In der medizinischen Rehabilitation gibt es Auswirkungen auf verschiedenen Ebenen:
Rehabilitationseinrichtungen sind angehalten, zu schließen und wieder zu öffnen. Sie verzeichnen Einnahmeausfälle und Umsatzeinbrüche. Branchenverbände warnen vor sich zuspitzenden Notlagen von Reha-Kliniken. Viele Einrichtungen fürchten, trotz Corona-Hilfen wirtschaftlich nicht zu überleben. Der Klinikalltag in Rehabilitationseinrichtungen verändert sich. So führen Hygienevorschriften zu Anpassungen interner Prozesse, beispielsweise bei Gruppensitzungen. Die somatischen (Multiorgankrankheit) und psychosozialen Folgen von Corona treten in den Vordergrund. Es stellen sich Fragen der Anschlussversorgung nach überstandener Corona-Erkrankung.

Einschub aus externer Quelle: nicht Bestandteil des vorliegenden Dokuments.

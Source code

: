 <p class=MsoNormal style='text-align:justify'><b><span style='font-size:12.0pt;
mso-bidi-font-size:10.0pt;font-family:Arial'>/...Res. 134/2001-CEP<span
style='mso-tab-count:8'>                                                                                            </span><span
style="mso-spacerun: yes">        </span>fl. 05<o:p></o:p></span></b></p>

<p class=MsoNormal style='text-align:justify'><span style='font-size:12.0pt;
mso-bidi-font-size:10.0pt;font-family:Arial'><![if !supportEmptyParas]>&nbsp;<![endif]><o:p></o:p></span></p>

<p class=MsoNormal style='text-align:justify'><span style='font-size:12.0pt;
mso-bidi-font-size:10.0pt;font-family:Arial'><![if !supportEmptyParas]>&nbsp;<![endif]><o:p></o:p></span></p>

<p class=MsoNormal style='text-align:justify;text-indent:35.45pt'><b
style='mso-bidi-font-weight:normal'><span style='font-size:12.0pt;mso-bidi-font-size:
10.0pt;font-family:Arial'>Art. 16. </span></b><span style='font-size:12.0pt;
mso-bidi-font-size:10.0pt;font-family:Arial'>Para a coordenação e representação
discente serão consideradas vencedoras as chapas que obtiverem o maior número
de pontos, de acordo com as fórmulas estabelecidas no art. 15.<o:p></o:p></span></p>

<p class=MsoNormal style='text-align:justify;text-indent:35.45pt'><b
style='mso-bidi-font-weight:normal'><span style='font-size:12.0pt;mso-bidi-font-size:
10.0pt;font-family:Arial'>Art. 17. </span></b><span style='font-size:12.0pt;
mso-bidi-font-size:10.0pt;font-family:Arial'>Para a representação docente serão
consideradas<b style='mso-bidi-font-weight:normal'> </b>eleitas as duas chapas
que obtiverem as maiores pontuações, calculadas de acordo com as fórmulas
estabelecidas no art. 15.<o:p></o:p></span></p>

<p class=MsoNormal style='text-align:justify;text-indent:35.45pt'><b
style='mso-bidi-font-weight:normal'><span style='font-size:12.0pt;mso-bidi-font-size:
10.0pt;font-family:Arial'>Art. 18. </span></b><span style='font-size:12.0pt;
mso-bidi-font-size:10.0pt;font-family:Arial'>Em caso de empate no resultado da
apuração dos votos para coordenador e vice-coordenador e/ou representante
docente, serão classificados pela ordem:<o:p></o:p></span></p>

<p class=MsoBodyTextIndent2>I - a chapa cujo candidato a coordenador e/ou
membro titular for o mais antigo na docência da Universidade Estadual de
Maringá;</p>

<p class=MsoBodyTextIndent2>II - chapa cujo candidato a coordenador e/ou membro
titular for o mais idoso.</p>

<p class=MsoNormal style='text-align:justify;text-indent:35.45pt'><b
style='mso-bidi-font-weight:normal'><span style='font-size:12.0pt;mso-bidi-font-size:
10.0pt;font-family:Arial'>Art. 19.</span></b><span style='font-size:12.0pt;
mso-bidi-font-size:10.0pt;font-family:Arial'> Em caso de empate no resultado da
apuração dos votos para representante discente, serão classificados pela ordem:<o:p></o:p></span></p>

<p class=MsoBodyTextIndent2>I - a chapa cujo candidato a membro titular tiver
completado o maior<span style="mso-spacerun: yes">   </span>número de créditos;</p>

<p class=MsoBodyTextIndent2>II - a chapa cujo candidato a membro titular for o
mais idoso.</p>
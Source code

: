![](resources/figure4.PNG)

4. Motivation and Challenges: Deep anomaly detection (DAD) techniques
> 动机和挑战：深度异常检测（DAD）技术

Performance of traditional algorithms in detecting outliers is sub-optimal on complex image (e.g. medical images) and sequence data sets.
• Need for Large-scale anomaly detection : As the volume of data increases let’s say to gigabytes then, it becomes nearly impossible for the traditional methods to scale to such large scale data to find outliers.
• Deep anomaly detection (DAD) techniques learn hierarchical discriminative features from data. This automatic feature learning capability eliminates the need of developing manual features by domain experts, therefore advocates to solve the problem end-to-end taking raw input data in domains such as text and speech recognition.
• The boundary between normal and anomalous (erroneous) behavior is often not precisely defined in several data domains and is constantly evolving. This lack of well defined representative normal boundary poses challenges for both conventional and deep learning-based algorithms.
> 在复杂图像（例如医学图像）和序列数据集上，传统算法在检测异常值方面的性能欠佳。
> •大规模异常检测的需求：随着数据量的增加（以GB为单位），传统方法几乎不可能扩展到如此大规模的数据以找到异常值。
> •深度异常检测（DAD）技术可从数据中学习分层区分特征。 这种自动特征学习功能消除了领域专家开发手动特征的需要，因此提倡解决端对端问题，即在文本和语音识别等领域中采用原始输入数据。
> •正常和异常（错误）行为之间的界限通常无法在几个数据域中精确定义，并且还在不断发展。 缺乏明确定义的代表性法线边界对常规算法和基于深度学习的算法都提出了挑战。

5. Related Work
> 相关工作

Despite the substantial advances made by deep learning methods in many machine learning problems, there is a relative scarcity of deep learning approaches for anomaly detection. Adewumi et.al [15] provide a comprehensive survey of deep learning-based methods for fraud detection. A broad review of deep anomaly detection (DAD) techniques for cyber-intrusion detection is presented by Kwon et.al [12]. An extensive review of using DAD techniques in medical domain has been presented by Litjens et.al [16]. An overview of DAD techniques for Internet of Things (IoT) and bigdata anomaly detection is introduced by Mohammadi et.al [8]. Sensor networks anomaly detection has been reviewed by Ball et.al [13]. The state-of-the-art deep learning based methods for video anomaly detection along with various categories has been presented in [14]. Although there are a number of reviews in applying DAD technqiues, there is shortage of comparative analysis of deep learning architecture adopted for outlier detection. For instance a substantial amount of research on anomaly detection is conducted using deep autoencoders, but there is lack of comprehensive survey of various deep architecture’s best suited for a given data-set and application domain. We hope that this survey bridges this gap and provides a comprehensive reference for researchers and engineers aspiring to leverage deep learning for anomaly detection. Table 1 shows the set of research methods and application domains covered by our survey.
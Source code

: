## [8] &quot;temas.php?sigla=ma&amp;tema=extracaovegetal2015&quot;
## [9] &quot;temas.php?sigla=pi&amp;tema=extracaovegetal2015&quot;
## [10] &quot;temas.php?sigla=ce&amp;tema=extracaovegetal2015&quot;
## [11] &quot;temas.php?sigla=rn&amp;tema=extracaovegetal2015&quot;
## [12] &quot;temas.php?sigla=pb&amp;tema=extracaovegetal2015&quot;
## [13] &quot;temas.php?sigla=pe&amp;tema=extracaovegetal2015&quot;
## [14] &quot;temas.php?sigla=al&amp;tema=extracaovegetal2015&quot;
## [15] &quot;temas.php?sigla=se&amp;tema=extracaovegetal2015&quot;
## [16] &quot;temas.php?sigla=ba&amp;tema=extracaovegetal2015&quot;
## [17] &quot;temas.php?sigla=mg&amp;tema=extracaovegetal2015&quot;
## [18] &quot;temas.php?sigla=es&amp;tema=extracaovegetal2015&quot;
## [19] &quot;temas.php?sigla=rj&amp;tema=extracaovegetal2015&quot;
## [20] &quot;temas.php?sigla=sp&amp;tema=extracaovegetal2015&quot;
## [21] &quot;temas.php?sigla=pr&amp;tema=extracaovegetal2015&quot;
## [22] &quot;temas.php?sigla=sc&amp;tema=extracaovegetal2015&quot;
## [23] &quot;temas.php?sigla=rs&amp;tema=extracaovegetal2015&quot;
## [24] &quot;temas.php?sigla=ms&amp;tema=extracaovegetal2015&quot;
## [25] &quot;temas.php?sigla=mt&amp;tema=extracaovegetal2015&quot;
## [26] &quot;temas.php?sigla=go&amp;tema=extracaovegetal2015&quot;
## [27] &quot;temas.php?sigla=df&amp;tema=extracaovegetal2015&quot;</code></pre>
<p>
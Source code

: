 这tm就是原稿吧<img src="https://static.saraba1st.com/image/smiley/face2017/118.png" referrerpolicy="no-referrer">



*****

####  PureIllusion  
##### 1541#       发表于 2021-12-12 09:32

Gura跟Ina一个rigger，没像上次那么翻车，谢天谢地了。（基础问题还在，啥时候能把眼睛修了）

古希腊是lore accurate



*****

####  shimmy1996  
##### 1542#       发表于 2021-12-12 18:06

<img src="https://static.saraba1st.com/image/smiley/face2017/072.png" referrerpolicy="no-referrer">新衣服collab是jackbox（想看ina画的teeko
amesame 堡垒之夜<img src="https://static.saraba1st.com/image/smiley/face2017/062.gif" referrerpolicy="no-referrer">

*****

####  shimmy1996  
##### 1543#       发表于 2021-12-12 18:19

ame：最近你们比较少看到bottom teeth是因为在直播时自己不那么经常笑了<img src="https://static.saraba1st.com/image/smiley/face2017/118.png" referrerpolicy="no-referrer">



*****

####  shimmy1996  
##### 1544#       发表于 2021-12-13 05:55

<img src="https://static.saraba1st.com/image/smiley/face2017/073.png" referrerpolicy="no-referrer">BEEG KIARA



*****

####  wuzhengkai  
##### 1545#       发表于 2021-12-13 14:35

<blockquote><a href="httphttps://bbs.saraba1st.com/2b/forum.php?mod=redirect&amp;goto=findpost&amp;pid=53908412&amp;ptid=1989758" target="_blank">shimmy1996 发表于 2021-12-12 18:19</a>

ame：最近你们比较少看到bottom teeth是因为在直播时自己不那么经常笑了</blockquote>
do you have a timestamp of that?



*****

Hilfs- und Informationsangebote

Mittlerweile gibt es aber auch ein ganzes Potpourri an Hilfsangeboten. So haben mehrere Träger und Institutionen Informationsseiten, Blogs, FAQ‘s, Stellungnahmen und Handreichungen zum Thema Reha und Corona veröffentlicht. Es hat sich ein Kompetenznetz Public Health zu COVID-19 gebildet, das verschiedene Handreichungen zur Verfügung stellt, u. a. zum Arbeitsschutz, zu psychischen Arbeitsbelastungen oder zur sozialen Isolation als Mortalitätsrisiko. Die Arbeitsgemeinschaft der Wissenschaftlichen Medizinischen Fachgesellschaften (AWMF) stellt auf ihrem Portal AWMF online Empfehlungen und Leitlinien bereit, u. a. klinisch-ethische Empfehlungen zu Entscheidungen über die Zuteilung intensivmedizinischer Ressourcen im Kontext der COVID-19-Pandemie, Empfehlungen zur intensivmedizinischen Therapie von Patientinnen und Patienten mit COVID-19, Handlungsempfehlungen zur häuslichen Isolierung von Verdachtsfällen und COVID-19-Fällen mit leichtem Krankheitsbild, Patientenleitlinien, Informationen zum Corona-Virus für die hausärztliche Praxis oder Leitlinien zur Therapie von Patientinnen und Patienten mit COVID-19 aus palliativmedizinischer Perspektive. Die BAR berichtet auf ihrer Website über aktuelle Entwicklungen im Bereich Rehabilitation und Teilhabe, die in Zusammenhang mit der Corona-Pandemie stehen.

Wie geht es weiter?

Die Forschungslage ist zwar noch inkonsistent, Fachleute aus Medizin und Psychotherapie gehen aber davon aus, dass es verstärkt zu körperlichen und seelischen Folgeschäden in Folge der Corona-Pandemie und damit zu Beeinträchtigungen der Erwerbsfähigkeit und der Teilhabe allgemein kommen wird. Das könnte zu einem Anstieg des Reha-Bedarfs führen – sowohl für Menschen, die mit dem COVID-19-Virus infiziert wurden, als auch für diejenigen, die durch anderweitige Auswirkungen der Pandemie gesundheitlich belastet sind. Sicher ist, dass die Gesellschaft im aktuellen Corona-Alltag und für den Post-Corona-Alltag erhebliche Anpassungsleistungen in allen Bereichen vollziehen muss. Wie das „neue Normal“ dann aussehen wird, wird sich noch zeigen müssen.